目的探讨川楝素辅助治疗是否能增强顺铂对肺癌细胞的凋亡诱导活性并研究其机制。方法 MTT法检测肺癌细胞系A549在顺铂和川楝素处理下的细胞活力。Western blot试验检测顺铂和川楝素对A549细胞ATF2磷酸化水平，Bcl-xl蛋白表达水平、细胞色素c释放水平、caspase-9和caspase-3活化水平的影响。流式细胞术检测A549细胞在顺铂和川楝素联合处理下的细胞凋亡率。结果 MTT试验结果显示，川楝素辅助治疗能明显提降低顺铂对A549的IC₅₀。Western blot试验结果显示川楝素处理能显著抑制A549细胞ATF2的表达和磷酸化。MTT试验结果显示，转染ATF2表达质粒显著抑制川楝素对顺铂的协同抗肺癌活性。Western blot和流式细胞试验结果显示，川楝素能显著抑制A549细胞中顺铂诱导的Bcl-xl表达水平的上调，进而促进A549细胞中顺铂诱导的细胞色素c的释放、caspase-9和caspase-3活化及A549细胞的凋亡水平。结论川楝素通过抑制ATF2蛋白的磷酸化增强顺铂对肺癌细胞的凋亡诱导活性。

关键词: 肺癌川楝素 ATF2 顺铂 Bcl-xl

DOI：10.13748/j.cnki.issn1007-7693.2018.04.019

分类号:R285.4

基金项目:

Toosendaninl Enhances Cisplatin-induced Apoptosis in Lung Cancer Through Downregulating the Expression of ATF2

Zhang Weixing¹, Zhang Hao², Weng Weifang¹

1.Department of respiration, The First People's Hospital of Jiande, Hangzhou 311600, china;2.Department of respiration, The Second Affiliated Hospital of Zhejiang University, Hangzhou 310000, china

Abstract:

OBJECTIVE To investigate the effect and mechanisms of toosendaninl treatment on enhancing cisplatin-induced apoptosis in lung cancer cells.

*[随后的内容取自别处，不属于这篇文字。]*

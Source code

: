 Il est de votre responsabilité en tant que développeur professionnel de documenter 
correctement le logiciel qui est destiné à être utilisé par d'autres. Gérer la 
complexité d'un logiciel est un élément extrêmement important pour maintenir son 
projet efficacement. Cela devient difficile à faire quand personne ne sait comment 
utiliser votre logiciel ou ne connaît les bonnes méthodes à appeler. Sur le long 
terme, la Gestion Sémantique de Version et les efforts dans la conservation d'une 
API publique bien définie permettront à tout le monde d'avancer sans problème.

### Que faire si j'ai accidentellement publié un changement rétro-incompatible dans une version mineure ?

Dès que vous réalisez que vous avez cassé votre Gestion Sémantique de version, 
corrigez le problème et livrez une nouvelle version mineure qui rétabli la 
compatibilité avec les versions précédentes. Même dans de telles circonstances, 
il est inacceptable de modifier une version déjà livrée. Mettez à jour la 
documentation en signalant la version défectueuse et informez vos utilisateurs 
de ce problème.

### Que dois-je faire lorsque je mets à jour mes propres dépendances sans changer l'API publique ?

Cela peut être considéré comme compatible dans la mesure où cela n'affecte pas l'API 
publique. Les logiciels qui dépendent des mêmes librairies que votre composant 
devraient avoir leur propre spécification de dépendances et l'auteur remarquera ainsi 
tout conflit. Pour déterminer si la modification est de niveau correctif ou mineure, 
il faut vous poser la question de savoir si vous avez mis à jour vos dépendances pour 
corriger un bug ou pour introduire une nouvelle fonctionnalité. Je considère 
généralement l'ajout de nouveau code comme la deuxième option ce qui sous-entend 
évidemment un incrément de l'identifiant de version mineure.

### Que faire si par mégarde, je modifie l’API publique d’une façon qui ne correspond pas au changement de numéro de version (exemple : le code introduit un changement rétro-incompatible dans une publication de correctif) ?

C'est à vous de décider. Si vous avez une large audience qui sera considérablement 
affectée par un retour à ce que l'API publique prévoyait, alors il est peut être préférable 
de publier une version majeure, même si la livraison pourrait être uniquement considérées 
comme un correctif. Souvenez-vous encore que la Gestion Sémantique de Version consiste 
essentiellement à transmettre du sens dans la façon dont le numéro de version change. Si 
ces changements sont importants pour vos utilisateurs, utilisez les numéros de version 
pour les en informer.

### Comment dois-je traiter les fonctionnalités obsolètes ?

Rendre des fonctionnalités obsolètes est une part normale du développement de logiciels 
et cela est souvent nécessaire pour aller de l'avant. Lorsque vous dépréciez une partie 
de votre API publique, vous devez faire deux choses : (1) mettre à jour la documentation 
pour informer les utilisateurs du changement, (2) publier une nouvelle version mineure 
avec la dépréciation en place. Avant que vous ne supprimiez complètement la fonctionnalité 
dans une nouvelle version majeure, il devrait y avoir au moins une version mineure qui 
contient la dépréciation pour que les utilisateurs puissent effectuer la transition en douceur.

METHODS MTT assay was performed to measure the cell viability of A549 cells treated with toosendaninl and cisplatin. Western blot analysis was performed to detect the phosphorylation of ATF2, expression of Bcl-xl, release of cytochrome C and activation of caspase-9 and caspase-3 in A549 cells treated with toosendaninl and cisplatin. Flow cytometry analysis was performed to measure the cell apoptosis of A549 cells treated with toosendaninl and cisplatin. RESULTS Results of MTT assays showed that toosendaninl treatment decreased the IC₅₀ of cisplatin to A549. Results of Western blot analysis showed that toosendaninl treatment inhibited the expression and phosphorylation of ATF2 in A549 cells treated with cisplatin. In addition, transfection with ATF2 plasmid abolished the synergistic effect of toosendaninl on cisplatin-induced cell death. Results of Western blot and flow cytometry analysis toosendaninl treatment inhibited the cisplatin-induced upregulation of Bcl-xl, and thus promoting release of cytochrome C, activation of caspase-9 and caspase-3 and cell apoptosis. CONCLUSION toosendaninl enhances cisplatin-induced apoptosis in lung cancer through promoting the phosphorylation of ATF2.

Key words: lung cancer toosendaninl ATF2 cisplatin Bcl-xl